■ Exercise prompt
Look through the entries for the string "width", and copy each line that holds it.

■ Records to use

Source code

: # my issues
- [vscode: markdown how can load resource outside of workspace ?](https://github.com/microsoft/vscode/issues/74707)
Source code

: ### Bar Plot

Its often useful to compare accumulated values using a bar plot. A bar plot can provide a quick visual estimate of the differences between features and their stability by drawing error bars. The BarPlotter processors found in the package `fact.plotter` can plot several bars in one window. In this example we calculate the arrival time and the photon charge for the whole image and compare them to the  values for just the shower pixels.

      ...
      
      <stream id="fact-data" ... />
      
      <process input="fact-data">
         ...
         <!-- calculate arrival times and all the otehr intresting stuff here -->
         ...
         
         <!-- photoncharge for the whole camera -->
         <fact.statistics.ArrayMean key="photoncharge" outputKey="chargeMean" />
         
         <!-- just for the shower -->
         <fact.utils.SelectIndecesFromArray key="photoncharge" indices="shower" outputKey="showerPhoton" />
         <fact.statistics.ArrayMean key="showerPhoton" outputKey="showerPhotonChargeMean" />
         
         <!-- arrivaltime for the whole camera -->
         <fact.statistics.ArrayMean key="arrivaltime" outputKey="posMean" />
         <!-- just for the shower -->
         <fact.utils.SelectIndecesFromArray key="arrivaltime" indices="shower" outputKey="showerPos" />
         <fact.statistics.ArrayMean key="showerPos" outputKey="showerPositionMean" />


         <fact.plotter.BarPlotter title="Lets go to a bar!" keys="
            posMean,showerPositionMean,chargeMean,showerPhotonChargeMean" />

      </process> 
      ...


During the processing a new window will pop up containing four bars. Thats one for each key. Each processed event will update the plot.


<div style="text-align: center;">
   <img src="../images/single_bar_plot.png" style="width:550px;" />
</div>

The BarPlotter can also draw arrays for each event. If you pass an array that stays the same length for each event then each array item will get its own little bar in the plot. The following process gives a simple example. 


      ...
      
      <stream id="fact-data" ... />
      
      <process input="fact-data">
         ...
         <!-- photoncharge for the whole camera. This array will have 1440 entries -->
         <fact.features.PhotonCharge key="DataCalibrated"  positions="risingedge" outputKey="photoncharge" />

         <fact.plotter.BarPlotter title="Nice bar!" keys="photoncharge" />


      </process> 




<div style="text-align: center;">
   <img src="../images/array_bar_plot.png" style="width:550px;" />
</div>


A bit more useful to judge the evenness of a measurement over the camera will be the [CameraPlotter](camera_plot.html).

■ Solved problem
   <img src="../images/single_bar_plot.png" style="width:550px;" />
   <img src="../images/array_bar_plot.png" style="width:550px;" />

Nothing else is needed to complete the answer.